# Material shown
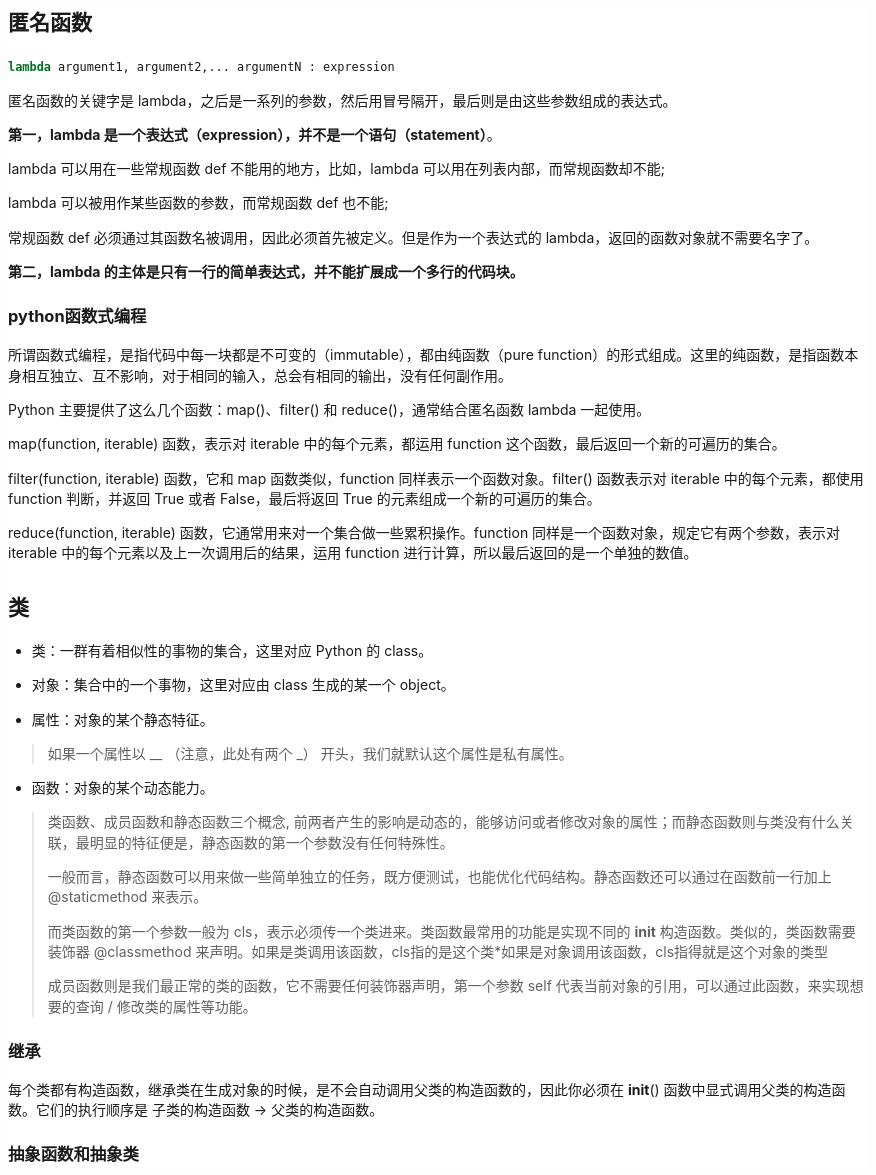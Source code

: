 ## 匿名函数

```python
lambda argument1, argument2,... argumentN : expression
```

匿名函数的关键字是 lambda，之后是一系列的参数，然后用冒号隔开，最后则是由这些参数组成的表达式。

**第一，lambda 是一个表达式（expression），并不是一个语句（statement）**。

lambda 可以用在一些常规函数 def 不能用的地方，比如，lambda 可以用在列表内部，而常规函数却不能; 

lambda 可以被用作某些函数的参数，而常规函数 def 也不能;

常规函数 def 必须通过其函数名被调用，因此必须首先被定义。但是作为一个表达式的 lambda，返回的函数对象就不需要名字了。

**第二，lambda 的主体是只有一行的简单表达式，并不能扩展成一个多行的代码块。**

### python函数式编程

所谓函数式编程，是指代码中每一块都是不可变的（immutable），都由纯函数（pure function）的形式组成。这里的纯函数，是指函数本身相互独立、互不影响，对于相同的输入，总会有相同的输出，没有任何副作用。

Python 主要提供了这么几个函数：map()、filter() 和 reduce()，通常结合匿名函数 lambda 一起使用。

map(function, iterable) 函数，表示对 iterable 中的每个元素，都运用 function 这个函数，最后返回一个新的可遍历的集合。

filter(function, iterable) 函数，它和 map 函数类似，function 同样表示一个函数对象。filter() 函数表示对 iterable 中的每个元素，都使用 function 判断，并返回 True 或者 False，最后将返回 True 的元素组成一个新的可遍历的集合。

reduce(function, iterable) 函数，它通常用来对一个集合做一些累积操作。function 同样是一个函数对象，规定它有两个参数，表示对 iterable 中的每个元素以及上一次调用后的结果，运用 function 进行计算，所以最后返回的是一个单独的数值。

## 类

- 类：一群有着相似性的事物的集合，这里对应 Python 的 class。

- 对象：集合中的一个事物，这里对应由 class 生成的某一个 object。
- 属性：对象的某个静态特征。

> 如果一个属性以 __ （注意，此处有两个 _） 开头，我们就默认这个属性是私有属性。

- 函数：对象的某个动态能力。

>类函数、成员函数和静态函数三个概念, 前两者产生的影响是动态的，能够访问或者修改对象的属性；而静态函数则与类没有什么关联，最明显的特征便是，静态函数的第一个参数没有任何特殊性。
>
>一般而言，静态函数可以用来做一些简单独立的任务，既方便测试，也能优化代码结构。静态函数还可以通过在函数前一行加上 @staticmethod 来表示。
>
>而类函数的第一个参数一般为 cls，表示必须传一个类进来。类函数最常用的功能是实现不同的 **init** 构造函数。类似的，类函数需要装饰器 @classmethod 来声明。如果是类调用该函数，cls指的是这个类*如果是对象调用该函数，cls指得就是这个对象的类型
>
>成员函数则是我们最正常的类的函数，它不需要任何装饰器声明，第一个参数 self 代表当前对象的引用，可以通过此函数，来实现想要的查询 / 修改类的属性等功能。

### 继承

每个类都有构造函数，继承类在生成对象的时候，是不会自动调用父类的构造函数的，因此你必须在 **init**() 函数中显式调用父类的构造函数。它们的执行顺序是 子类的构造函数 -> 父类的构造函数。

### 抽象函数和抽象类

# Exercise aim
Lines from the one containing "子类的构造函数 -> 父类的构造函数。" through the final line of the entries above are to be output exactly; omit all others.

# Answer to this problem
每个类都有构造函数，继承类在生成对象的时候，是不会自动调用父类的构造函数的，因此你必须在 **init**() 函数中显式调用父类的构造函数。它们的执行顺序是 子类的构造函数 -> 父类的构造函数。

### 抽象函数和抽象类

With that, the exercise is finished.